§ What needs to be done
Word for word, repeat every record.

§ Given records
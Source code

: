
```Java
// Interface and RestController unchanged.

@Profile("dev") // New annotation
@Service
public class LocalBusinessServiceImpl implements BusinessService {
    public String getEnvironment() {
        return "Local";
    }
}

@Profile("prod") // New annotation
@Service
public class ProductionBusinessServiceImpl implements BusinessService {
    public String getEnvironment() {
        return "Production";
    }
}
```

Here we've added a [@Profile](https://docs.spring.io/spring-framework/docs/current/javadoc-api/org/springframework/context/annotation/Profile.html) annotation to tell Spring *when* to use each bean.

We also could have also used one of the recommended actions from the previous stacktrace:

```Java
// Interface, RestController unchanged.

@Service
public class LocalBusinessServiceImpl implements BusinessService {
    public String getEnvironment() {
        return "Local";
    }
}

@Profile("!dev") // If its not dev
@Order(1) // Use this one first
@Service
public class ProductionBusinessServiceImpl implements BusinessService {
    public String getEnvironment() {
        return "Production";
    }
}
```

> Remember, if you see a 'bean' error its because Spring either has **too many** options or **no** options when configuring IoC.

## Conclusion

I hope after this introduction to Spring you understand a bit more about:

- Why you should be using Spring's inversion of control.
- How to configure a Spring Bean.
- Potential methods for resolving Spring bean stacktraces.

§ Your solution
Source code

:
```Java
// Interface and RestController unchanged.

@Profile("dev") // New annotation
@Service
public class LocalBusinessServiceImpl implements BusinessService {
    public String getEnvironment() {
        return "Local";
    }
}

@Profile("prod") // New annotation
@Service
public class ProductionBusinessServiceImpl implements BusinessService {
    public String getEnvironment() {
        return "Production";
    }
}
```

Here we've added a [@Profile](https://docs.spring.io/spring-framework/docs/current/javadoc-api/org/springframework/context/annotation/Profile.html) annotation to tell Spring *when* to use each bean.

We also could have also used one of the recommended actions from the previous stacktrace:

```Java
// Interface, RestController unchanged.

@Service
public class LocalBusinessServiceImpl implements BusinessService {
    public String getEnvironment() {
        return "Local";
    }
}

@Profile("!dev") // If its not dev
@Order(1) // Use this one first
@Service
public class ProductionBusinessServiceImpl implements BusinessService {
    public String getEnvironment() {
        return "Production";
    }
}
```

> Remember, if you see a 'bean' error its because Spring either has **too many** options or **no** options when configuring IoC.

## Conclusion

I hope after this introduction to Spring you understand a bit more about:

- Why you should be using Spring's inversion of control.
- How to configure a Spring Bean.
- Potential methods for resolving Spring bean stacktraces.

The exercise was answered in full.